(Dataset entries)

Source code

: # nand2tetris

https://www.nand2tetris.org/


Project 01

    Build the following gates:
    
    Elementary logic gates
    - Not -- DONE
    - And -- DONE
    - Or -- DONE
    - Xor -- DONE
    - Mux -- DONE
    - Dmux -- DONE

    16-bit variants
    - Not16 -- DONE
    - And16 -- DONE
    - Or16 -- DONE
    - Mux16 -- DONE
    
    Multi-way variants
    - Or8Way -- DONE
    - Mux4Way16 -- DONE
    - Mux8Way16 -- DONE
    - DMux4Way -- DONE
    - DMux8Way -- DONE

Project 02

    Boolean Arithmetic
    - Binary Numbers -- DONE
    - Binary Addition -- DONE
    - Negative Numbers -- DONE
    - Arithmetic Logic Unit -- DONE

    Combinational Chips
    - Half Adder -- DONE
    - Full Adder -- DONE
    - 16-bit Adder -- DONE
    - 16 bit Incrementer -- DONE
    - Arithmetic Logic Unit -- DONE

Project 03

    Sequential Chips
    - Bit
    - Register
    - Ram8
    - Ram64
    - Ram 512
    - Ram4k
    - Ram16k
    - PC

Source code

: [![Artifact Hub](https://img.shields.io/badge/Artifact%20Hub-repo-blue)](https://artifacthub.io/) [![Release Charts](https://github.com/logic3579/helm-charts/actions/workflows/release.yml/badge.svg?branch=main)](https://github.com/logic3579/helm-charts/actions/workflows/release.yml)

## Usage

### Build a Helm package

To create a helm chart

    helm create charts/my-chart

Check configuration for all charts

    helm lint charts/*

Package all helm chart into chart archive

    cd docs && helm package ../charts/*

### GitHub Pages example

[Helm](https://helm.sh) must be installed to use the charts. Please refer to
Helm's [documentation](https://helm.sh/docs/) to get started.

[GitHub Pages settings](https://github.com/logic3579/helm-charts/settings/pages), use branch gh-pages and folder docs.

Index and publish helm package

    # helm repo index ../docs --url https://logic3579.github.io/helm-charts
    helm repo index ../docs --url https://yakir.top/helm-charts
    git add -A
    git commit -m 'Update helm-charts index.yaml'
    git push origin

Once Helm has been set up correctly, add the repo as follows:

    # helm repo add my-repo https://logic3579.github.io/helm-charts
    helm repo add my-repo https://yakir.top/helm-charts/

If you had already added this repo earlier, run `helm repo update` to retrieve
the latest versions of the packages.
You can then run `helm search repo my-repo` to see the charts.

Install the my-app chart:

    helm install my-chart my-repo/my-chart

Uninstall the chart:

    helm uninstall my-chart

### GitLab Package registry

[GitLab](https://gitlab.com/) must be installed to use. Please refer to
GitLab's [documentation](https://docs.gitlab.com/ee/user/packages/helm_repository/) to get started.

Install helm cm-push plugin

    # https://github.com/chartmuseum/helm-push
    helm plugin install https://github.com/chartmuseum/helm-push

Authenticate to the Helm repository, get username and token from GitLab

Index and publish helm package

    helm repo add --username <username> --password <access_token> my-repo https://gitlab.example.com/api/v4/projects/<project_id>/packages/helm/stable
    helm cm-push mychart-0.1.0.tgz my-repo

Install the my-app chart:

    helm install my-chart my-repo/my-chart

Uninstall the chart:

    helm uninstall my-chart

EXERCISE GOAL: Print the records verbatim, stopping after the "- Mux4Way16 -- DONE" line.

ANSWER SECTION:
Source code

: # nand2tetris

https://www.nand2tetris.org/


Project 01

    Build the following gates:
    
    Elementary logic gates
    - Not -- DONE
    - And -- DONE
    - Or -- DONE
    - Xor -- DONE
    - Mux -- DONE
    - Dmux -- DONE

    16-bit variants
    - Not16 -- DONE
    - And16 -- DONE
    - Or16 -- DONE
    - Mux16 -- DONE
    
    Multi-way variants
    - Or8Way -- DONE
    - Mux4Way16 -- DONE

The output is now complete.